Segment Start: Supplied data

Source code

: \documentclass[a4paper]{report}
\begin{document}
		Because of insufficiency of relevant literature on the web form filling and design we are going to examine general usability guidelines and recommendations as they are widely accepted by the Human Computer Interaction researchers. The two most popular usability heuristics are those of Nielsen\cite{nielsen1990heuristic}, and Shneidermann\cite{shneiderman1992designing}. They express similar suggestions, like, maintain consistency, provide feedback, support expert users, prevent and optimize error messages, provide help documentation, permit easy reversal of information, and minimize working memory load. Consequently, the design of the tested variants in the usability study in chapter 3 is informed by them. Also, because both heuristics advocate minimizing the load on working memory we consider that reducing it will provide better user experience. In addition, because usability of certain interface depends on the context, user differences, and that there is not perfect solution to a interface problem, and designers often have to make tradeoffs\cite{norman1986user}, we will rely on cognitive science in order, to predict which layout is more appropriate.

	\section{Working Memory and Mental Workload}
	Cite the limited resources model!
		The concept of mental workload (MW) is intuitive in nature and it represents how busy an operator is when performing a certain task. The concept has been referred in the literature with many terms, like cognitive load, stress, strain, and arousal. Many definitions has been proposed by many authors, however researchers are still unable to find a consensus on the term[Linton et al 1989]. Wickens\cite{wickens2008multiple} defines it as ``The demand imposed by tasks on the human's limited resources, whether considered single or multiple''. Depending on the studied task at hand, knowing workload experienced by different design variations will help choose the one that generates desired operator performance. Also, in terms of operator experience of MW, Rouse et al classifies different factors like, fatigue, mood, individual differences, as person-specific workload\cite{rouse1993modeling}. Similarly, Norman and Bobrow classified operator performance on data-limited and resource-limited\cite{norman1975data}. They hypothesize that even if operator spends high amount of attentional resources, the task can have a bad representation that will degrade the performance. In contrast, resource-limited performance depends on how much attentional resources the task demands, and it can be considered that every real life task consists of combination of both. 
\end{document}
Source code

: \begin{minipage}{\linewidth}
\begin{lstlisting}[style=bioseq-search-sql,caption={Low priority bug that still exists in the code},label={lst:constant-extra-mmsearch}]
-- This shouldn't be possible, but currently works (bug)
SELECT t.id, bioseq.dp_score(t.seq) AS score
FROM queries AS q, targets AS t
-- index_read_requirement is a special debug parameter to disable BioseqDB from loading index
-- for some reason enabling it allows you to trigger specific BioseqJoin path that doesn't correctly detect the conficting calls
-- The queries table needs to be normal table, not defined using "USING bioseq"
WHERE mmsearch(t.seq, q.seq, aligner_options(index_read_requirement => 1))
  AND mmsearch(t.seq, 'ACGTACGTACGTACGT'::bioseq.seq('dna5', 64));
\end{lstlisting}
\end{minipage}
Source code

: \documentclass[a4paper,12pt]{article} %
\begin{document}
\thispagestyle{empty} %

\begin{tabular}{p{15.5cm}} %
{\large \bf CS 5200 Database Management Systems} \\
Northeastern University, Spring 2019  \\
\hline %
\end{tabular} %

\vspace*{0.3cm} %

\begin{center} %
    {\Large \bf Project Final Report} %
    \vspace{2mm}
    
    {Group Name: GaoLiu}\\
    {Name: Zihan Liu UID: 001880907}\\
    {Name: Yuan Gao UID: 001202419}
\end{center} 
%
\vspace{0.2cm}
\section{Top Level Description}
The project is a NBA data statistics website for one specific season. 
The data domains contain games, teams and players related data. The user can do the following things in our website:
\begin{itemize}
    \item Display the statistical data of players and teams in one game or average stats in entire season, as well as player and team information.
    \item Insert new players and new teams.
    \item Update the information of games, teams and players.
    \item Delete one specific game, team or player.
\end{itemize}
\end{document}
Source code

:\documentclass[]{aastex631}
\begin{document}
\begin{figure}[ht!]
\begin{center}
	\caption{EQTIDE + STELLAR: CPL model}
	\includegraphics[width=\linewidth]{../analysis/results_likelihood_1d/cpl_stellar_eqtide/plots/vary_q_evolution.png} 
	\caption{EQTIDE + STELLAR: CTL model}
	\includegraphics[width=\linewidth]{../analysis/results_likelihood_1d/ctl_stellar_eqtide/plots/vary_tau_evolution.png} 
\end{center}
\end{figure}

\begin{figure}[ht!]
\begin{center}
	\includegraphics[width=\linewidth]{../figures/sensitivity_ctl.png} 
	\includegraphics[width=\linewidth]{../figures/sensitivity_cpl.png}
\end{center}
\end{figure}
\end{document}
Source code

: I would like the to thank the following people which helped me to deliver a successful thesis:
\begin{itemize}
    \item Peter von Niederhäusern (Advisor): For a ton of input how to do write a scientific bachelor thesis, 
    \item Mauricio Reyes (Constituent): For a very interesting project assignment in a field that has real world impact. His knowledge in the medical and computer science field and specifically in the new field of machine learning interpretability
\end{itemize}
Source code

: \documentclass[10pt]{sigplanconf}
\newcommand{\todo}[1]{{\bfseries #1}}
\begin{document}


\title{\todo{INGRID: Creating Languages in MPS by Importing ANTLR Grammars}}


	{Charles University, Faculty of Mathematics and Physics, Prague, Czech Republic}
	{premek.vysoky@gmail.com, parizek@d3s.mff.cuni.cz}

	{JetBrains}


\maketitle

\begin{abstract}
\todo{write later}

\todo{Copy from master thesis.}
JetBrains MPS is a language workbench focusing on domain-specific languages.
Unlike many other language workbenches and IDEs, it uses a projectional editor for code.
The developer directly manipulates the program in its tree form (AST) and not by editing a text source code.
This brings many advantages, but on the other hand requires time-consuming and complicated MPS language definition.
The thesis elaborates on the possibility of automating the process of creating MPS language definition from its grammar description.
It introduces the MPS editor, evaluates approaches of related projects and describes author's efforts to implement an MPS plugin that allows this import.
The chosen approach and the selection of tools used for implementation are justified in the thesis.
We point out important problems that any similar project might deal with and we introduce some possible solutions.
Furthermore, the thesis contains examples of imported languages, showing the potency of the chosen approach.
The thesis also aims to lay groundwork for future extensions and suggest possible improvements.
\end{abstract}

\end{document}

Segment End: Supplied data

▸ **Assignment**
Please copy all of the data above exactly.

▸ **Response box**
Source code

: \documentclass[a4paper]{report}
\begin{document}
		Because of insufficiency of relevant literature on the web form filling and design we are going to examine general usability guidelines and recommendations as they are widely accepted by the Human Computer Interaction researchers. The two most popular usability heuristics are those of Nielsen\cite{nielsen1990heuristic}, and Shneidermann\cite{shneiderman1992designing}. They express similar suggestions, like, maintain consistency, provide feedback, support expert users, prevent and optimize error messages, provide help documentation, permit easy reversal of information, and minimize working memory load. Consequently, the design of the tested variants in the usability study in chapter 3 is informed by them. Also, because both heuristics advocate minimizing the load on working memory we consider that reducing it will provide better user experience. In addition, because usability of certain interface depends on the context, user differences, and that there is not perfect solution to a interface problem, and designers often have to make tradeoffs\cite{norman1986user}, we will rely on cognitive science in order, to predict which layout is more appropriate.

	\section{Working Memory and Mental Workload}
	Cite the limited resources model!
		The concept of mental workload (MW) is intuitive in nature and it represents how busy an operator is when performing a certain task. The concept has been referred in the literature with many terms, like cognitive load, stress, strain, and arousal. Many definitions has been proposed by many authors, however researchers are still unable to find a consensus on the term[Linton et al 1989]. Wickens\cite{wickens2008multiple} defines it as ``The demand imposed by tasks on the human's limited resources, whether considered single or multiple''. Depending on the studied task at hand, knowing workload experienced by different design variations will help choose the one that generates desired operator performance. Also, in terms of operator experience of MW, Rouse et al classifies different factors like, fatigue, mood, individual differences, as person-specific workload\cite{rouse1993modeling}. Similarly, Norman and Bobrow classified operator performance on data-limited and resource-limited\cite{norman1975data}. They hypothesize that even if operator spends high amount of attentional resources, the task can have a bad representation that will degrade the performance. In contrast, resource-limited performance depends on how much attentional resources the task demands, and it can be considered that every real life task consists of combination of both. 
\end{document}
Source code

: \begin{minipage}{\linewidth}
\begin{lstlisting}[style=bioseq-search-sql,caption={Low priority bug that still exists in the code},label={lst:constant-extra-mmsearch}]
-- This shouldn't be possible, but currently works (bug)
SELECT t.id, bioseq.dp_score(t.seq) AS score
FROM queries AS q, targets AS t
-- index_read_requirement is a special debug parameter to disable BioseqDB from loading index
-- for some reason enabling it allows you to trigger specific BioseqJoin path that doesn't correctly detect the conficting calls
-- The queries table needs to be normal table, not defined using "USING bioseq"
WHERE mmsearch(t.seq, q.seq, aligner_options(index_read_requirement => 1))
  AND mmsearch(t.seq, 'ACGTACGTACGTACGT'::bioseq.seq('dna5', 64));
\end{lstlisting}
\end{minipage}
Source code

: \documentclass[a4paper,12pt]{article} %
\begin{document}
\thispagestyle{empty} %

\begin{tabular}{p{15.5cm}} %
{\large \bf CS 5200 Database Management Systems} \\
Northeastern University, Spring 2019  \\
\hline %
\end{tabular} %

\vspace*{0.3cm} %

\begin{center} %
    {\Large \bf Project Final Report} %
    \vspace{2mm}
    
    {Group Name: GaoLiu}\\
    {Name: Zihan Liu UID: 001880907}\\
    {Name: Yuan Gao UID: 001202419}
\end{center} 
%
\vspace{0.2cm}
\section{Top Level Description}
The project is a NBA data statistics website for one specific season. 
The data domains contain games, teams and players related data. The user can do the following things in our website:
\begin{itemize}
    \item Display the statistical data of players and teams in one game or average stats in entire season, as well as player and team information.
    \item Insert new players and new teams.
    \item Update the information of games, teams and players.
    \item Delete one specific game, team or player.
\end{itemize}
\end{document}
Source code

:\documentclass[]{aastex631}
\begin{document}
\begin{figure}[ht!]
\begin{center}
	\caption{EQTIDE + STELLAR: CPL model}
	\includegraphics[width=\linewidth]{../analysis/results_likelihood_1d/cpl_stellar_eqtide/plots/vary_q_evolution.png} 
	\caption{EQTIDE + STELLAR: CTL model}
	\includegraphics[width=\linewidth]{../analysis/results_likelihood_1d/ctl_stellar_eqtide/plots/vary_tau_evolution.png} 
\end{center}
\end{figure}

\begin{figure}[ht!]
\begin{center}
	\includegraphics[width=\linewidth]{../figures/sensitivity_ctl.png} 
	\includegraphics[width=\linewidth]{../figures/sensitivity_cpl.png}
\end{center}
\end{figure}
\end{document}
Source code

: I would like the to thank the following people which helped me to deliver a successful thesis:
\begin{itemize}
    \item Peter von Niederhäusern (Advisor): For a ton of input how to do write a scientific bachelor thesis, 
    \item Mauricio Reyes (Constituent): For a very interesting project assignment in a field that has real world impact. His knowledge in the medical and computer science field and specifically in the new field of machine learning interpretability
\end{itemize}
Source code

: \documentclass[10pt]{sigplanconf}
\newcommand{\todo}[1]{{\bfseries #1}}
\begin{document}


\title{\todo{INGRID: Creating Languages in MPS by Importing ANTLR Grammars}}


	{Charles University, Faculty of Mathematics and Physics, Prague, Czech Republic}
	{premek.vysoky@gmail.com, parizek@d3s.mff.cuni.cz}

	{JetBrains}


\maketitle

\begin{abstract}
\todo{write later}

\todo{Copy from master thesis.}
JetBrains MPS is a language workbench focusing on domain-specific languages.
Unlike many other language workbenches and IDEs, it uses a projectional editor for code.
The developer directly manipulates the program in its tree form (AST) and not by editing a text source code.
This brings many advantages, but on the other hand requires time-consuming and complicated MPS language definition.
The thesis elaborates on the possibility of automating the process of creating MPS language definition from its grammar description.
It introduces the MPS editor, evaluates approaches of related projects and describes author's efforts to implement an MPS plugin that allows this import.
The chosen approach and the selection of tools used for implementation are justified in the thesis.
We point out important problems that any similar project might deal with and we introduce some possible solutions.
Furthermore, the thesis contains examples of imported languages, showing the potency of the chosen approach.
The thesis also aims to lay groundwork for future extensions and suggest possible improvements.
\end{abstract}

\end{document}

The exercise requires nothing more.